Now, let the games commence!


----------



## Gary S (Dec 11, 2007)

If one of the drivers has a lot of distortion one way it will lower the distortion.

However, whether you will hear a noticeable difference and whether or not it will be pleasing is debatable. You would have to try it and judge for yourself.

It will drop the box size requirements but lower the efficiency - you have a power an extra woofer but get no increase in spl.


----------



## The Baron Groog (Mar 15, 2010)

Bump! Common guys-no takers?


----------



## Candisa (Sep 15, 2007)

I won't vote, because I don't think this should be a "race" between the different options, but here is my opinion:
- Putting a subwoofer-motor in the listening-space results in more unwanted, audible motor-noises. How hard you will hear them depends on the quality of the subwoofer, but there are very little subwoofers out there that have an inaudible motor, especially when driven hard.
- Identical subwoofers moving in opposite directions will cancel out *some* of the distortion and enhance other parts of the distortion. Identical subwoofers moving in the same direction won't cancel out any of the distortion.

If you add up these things, you might (I do) conclude a mag2mag tunnel is the best way to do isobaric, but there are drawbacks to this solution:
- It isn't the most compact solution, in fact, since most subwoofers nowadays require rather small cabinets, I doubt it will be even a little more compact to a regular non-isobaric setup with half the drivers, since that tunnel with both woofer-baskets and -motors in it takes up quite a bit of space, which isn't part of the "air-spring".
- Since there's quite a bit of air in that tunnel, especially when using subwoofers that have a pole-vent (so you have to leave 1" of space between the motors for cooling), the isobaric-effect will be decreased, since the air in the tunnel is compressable
- As in all isobaric setups, you have to apply 4 times the power compared to a regular setup with half the drivers, to become the same output level. This might create a lot of heat in the motors (which are mounted in a small sealed tunnel!), increasing the amount of distortion, further decreasing efficiency and possibly damaging the coils...
- As in all isobaric setups: you need twice the amount of drivers to move the same amount of air, so the Vd-to-price ratio decreases by 50% on the subwoofers only (knowing that you also need 4 times as much power...!).
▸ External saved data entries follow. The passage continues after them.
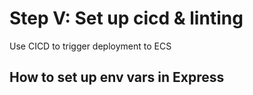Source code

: # Step V: Set up cicd & linting 

Use CICD to trigger deployment to ECS

## How to set up env vars in Express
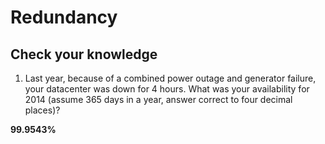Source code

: # Redundancy #

## Check your knowledge ##

1. Last year, because of a combined power outage and generator failure, your datacenter was down for 4 hours. 
What was your availability for 2014 (assume 365 days in a year, answer correct to four decimal places)?

__99.9543%__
IMHO, isobaric is only worth doing when using very efficient woofers with very high power handling, requiring a box large enough to actually save space when doing this...

Most nowadays subwoofers have a rather high power handling, but aren't thàt efficient and do not require a very large box to create a .6-.8 Qtc...
Result: a very, very low efficiency system that probably isn't any smaller than the comparable regular system.

Another interesting fact: the human ear is very insensitive to distortion in the subbass-range...

My opinion: with modern subwoofers, there is no real (=audible) reason to do an isobaric setup, only a lot of reasons to *not* do it...

Isabelle


----------



## chad (Jun 30, 2005)

Who cares, it's a subwoofer... In a car (I believe.)


----------



## Candisa (Sep 15, 2007)

^^Indeed, no audible benefits to expect from this, only a lot of heat, current-draw and money-loss...


----------



## Hillbilly SQ (Jan 26, 2007)

In a car I wouldn't bother. There's hundreds of car audio branded (and home) subs available that test well and do just fine in a car. I've found that if a sub is "too clean" it leaves you with the sensation of no bottom end. That's why I've never cared for the extra low distortion subs that have been boners over the years. With iso cone to cone you have motor noise. Magnet against cone with cone side out or magnet against magnet the space savings becomes a moot point.


----------



## ChrisB (Jul 3, 2008)

Isobaric enclosures are the best way to make two subs perform as one. I guess if you have a crappy sub, it's worth it, like back when it was a buzzword in the late 80s to early 90s. These days, I see absolutely no need to go with an isobaric mount in a motorized vehicle, unless one is stuck in reliving their past. Going further, if one is stuck in reliving the past with their "older is better" mentality, there is no help for them. Crap, I should have made another myth thread with that in it!


----------



## Jonny Hotnuts (Mar 15, 2011)

The cone traveling through the air forward and backwards will have a slight advantage going from positive phase (inwards) then negative phase (cone going outwards) due to the aero properties of the cone itself. The concave side of the cone (bowl) acts like a parachute where the back side of the cone (convex) is more aerodynamic. 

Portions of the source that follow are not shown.